The final quarter of 2025 has seen quantum computing re-emerge as a hot topic on Wall Street. Breakthroughs in qubit technology and high-profile collaborations among tech giants continue to fuel enthusiasm among data scientists and investors. Yet, despite the bright outlook, experts warn the field remains highly speculative and uncertain.
Several pure-play quantum computing firms have posted staggering gains over the past year. As of October 8, Rigetti Computing (RGTI) led the pack with a one-year surge of 5,450.1%, followed by D-Wave Quantum (QBTS) at 3,638.3%. IonQ (IONQ) and Quantum Computing Inc. (QUBT) also delivered remarkable returns of 678% and 2,790.9%, respectively.
Rigetti recently launched a 36-qubit multi-chip quantum processor and plans to commercialize a platform with hundreds of qubits within six months. IonQ, powered by its full-stack quantum cloud system, has gained support from the U.S. Air Force Research Laboratory and successfully demonstrated a fiber-based quantum network.

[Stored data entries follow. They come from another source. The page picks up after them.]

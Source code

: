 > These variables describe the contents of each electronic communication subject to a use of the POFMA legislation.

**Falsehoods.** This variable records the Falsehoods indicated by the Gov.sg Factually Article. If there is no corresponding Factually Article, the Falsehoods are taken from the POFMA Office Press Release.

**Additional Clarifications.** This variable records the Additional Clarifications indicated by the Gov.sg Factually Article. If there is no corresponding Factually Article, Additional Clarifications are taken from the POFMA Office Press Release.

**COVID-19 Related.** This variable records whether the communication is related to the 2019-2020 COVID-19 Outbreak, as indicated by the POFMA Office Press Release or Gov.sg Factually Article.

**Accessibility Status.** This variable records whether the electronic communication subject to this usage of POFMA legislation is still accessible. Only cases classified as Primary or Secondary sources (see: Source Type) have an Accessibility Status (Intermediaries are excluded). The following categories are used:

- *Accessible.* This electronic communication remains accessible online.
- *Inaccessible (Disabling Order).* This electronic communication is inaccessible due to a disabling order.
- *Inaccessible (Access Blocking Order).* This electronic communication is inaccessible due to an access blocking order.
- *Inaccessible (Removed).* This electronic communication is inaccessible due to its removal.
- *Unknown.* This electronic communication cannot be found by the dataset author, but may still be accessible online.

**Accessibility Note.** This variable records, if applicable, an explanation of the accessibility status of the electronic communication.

Behind the market euphoria, concerns linger. According to Josh Kaplan, Head of Research and Investment Strategy at MarketVector Indexes, the quantum computing sector remains speculative, with many pure-play companies yet to generate meaningful revenue or profits.
A more severe challenge stems from geopolitics. Oliver Wagner, founder of 1040 Abroad, pointed out that U.S.-China trade tensions have extended into the quantum realm. A prolonged trade war could disrupt supply chains, raise production costs, and even lead to market failure. He emphasized that most quantum firms rely on global collaboration, and any new tariffs or trade bans could severely hamper innovation.
Given the risks and opportunities, how should investors approach the space? Many experts favor a diversified strategy.Kaplan believes that while early leaders have emerged, the future remains too uncertain for stock-picking. Spreading risk may be a wiser approach. This view is supported by market forecasts: the quantum computing sector is projected to grow from $1.6 billion in 2025 to $7.3 billion by 2030.
Exchange-traded funds (ETFs) offer an efficient tool for gaining exposure. Products such as the Defiance Quantum ETF (QTUM) and the VanEck Quantum Computing UCITS ETF (QNTM.L) bundle a range of quantum and related tech stocks, reducing single-company risk. QTUM has delivered a year-to-date return of 36.8%, holding not only quantum innovators like Rigetti and IonQ but also established giants such as NVIDIA (NVDA) and Intel (INTC).
Although quantum computing technology is still maturing, capital is flowing in confidently. Prineha Narang, a professor of physical sciences at UCLA, noted that Quantinuum recently raised $600 million at a $10 billion valuation, while PsiQuantum secured $1 billion at a $7 billion valuation. These funds are flowing to companies with differentiated technical roadmaps.
For retail investors, there’s no need to master quantum mechanics—but paying attention to long-term industry trends and using instruments like ETFs may offer a smoother entry into a revolution that could reshape the future.